Project Euler

Double-base Palindromes

Find the sum of all natural numbers less than 10^6 that are palindromic in both base 10 and base 2. Leading zeros are not permitted in either representation.

Source sync Apr 19, 2026

Problem #0036

Level Level 01

Solved By 97,584

Languages C++, Python

Answer 872187

Length 494 words

constructivebrute_forcemodular_arithmetic

The decimal number, $585 = 1001001001_2$ (binary), is palindromic in both bases.

Find the sum of all numbers, less than one million, which are palindromic in base $10$ and base $2$.

(Please note that the palindromic number, in either base, may not include leading zeros.)

Problem 36: Double-base Palindromes

Mathematical Development

Definitions

Definition 1. Let $b \ge 2$ be an integer. A positive integer $n$ is a palindrome in base $b$ if its base- $b$ representation $(a_k, a_{k-1}, \ldots, a_1, a_0)_b$ with $a_k \ne 0$ satisfies $a_i = a_{k-i}$ for all $0 \le i \le k$ .

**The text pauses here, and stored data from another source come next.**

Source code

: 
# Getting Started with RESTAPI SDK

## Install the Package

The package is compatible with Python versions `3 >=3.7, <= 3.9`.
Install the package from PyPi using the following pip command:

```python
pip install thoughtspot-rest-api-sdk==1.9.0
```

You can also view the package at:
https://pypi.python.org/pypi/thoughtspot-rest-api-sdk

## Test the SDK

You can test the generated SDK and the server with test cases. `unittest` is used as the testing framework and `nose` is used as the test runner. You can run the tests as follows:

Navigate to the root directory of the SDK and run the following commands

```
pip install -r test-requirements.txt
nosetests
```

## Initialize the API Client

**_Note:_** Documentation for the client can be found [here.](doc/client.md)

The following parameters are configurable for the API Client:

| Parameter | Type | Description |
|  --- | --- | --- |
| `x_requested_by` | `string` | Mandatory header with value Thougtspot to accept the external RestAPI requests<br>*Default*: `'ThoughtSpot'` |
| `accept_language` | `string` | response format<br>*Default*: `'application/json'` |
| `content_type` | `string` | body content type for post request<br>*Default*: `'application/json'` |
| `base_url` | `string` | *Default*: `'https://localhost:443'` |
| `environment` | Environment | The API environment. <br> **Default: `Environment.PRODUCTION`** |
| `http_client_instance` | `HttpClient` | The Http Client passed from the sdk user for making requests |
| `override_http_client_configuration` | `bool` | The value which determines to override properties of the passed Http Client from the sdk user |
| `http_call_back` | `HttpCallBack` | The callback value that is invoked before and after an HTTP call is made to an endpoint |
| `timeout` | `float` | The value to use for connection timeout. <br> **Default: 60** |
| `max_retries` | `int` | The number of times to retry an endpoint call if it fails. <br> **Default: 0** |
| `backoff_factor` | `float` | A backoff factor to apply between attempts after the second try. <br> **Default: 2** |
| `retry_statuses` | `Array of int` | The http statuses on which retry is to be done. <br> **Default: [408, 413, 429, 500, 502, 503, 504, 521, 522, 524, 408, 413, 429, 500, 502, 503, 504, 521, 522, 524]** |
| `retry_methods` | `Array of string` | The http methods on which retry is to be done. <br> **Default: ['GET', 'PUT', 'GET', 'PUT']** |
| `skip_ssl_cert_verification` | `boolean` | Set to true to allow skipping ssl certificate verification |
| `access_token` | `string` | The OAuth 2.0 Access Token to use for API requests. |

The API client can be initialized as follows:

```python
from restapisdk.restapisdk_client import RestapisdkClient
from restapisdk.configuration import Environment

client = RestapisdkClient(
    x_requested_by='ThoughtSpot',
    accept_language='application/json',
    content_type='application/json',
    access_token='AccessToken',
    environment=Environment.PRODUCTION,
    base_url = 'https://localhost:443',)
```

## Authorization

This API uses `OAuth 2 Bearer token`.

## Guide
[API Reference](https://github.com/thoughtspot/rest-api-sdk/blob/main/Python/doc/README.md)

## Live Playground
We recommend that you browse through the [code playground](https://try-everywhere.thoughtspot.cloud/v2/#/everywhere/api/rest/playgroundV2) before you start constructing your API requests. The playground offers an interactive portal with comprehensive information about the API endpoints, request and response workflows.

Definition 2. A positive integer $n$ is a double-base palindrome if it is simultaneously a palindrome in base 10 and a palindrome in base 2.

Theoretical Development

Theorem 1 (Parity constraint). Every double-base palindrome is odd.

Proof. Let $n$ be a binary palindrome with representation $(b_k, b_{k-1}, \ldots, b_0)_2$ , where $b_k = 1$ (since leading zeros are excluded). By Definition 1, $b_0 = b_k = 1$ . Since $n = \sum_{i=0}^{k} b_i \cdot 2^i$ and $b_0 = 1$ , we have $n \equiv 1 \pmod{2}$ . $\blacksquare$

Corollary 1.1. All even numbers can be excluded from the search, halving the candidate space.

Lemma 1 (Enumeration of base-10 palindromes below $N = 10^6$ ). The number of base-10 palindromes in $\{1, 2, \ldots, N-1\}$ is exactly $1998$ , partitioned by digit count as follows:

Digits $d$	Canonical form	Free digits	Count
1	$(a)$	$a \in [1,9]$	9
2	$(a\,a)$	$a \in [1,9]$	9
3	$(a\,b\,a)$	$a \in [1,9],\; b \in [0,9]$	90
4	$(a\,b\,b\,a)$	$a \in [1,9],\; b \in [0,9]$	90
5	$(a\,b\,c\,b\,a)$	$a \in [1,9],\; b,c \in [0,9]$	900
6	$(a\,b\,c\,c\,b\,a)$	$a \in [1,9],\; b,c \in [0,9]$	900

Proof. A $d$ -digit palindrome is uniquely determined by its first $\lceil d/2 \rceil$ digits. The leading digit $a_1$ ranges over $\{1,\ldots,9\}$ (9 choices), and each subsequent free digit ranges over $\{0,\ldots,9\}$ (10 choices each). For $d$ digits, the count is $9 \cdot 10^{\lceil d/2 \rceil - 1}$ . Summing: $9 + 9 + 90 + 90 + 900 + 900 = 1998$ . $\blacksquare$

Lemma 2 (Binary palindrome test). A positive integer $n$ is a binary palindrome if and only if $\mathrm{rev}_2(n) = n$ , where $\mathrm{rev}_2(n)$ denotes the integer obtained by reversing the binary digits of $n$ . This test requires $\Theta(\lfloor \log_2 n \rfloor + 1)$ bit operations.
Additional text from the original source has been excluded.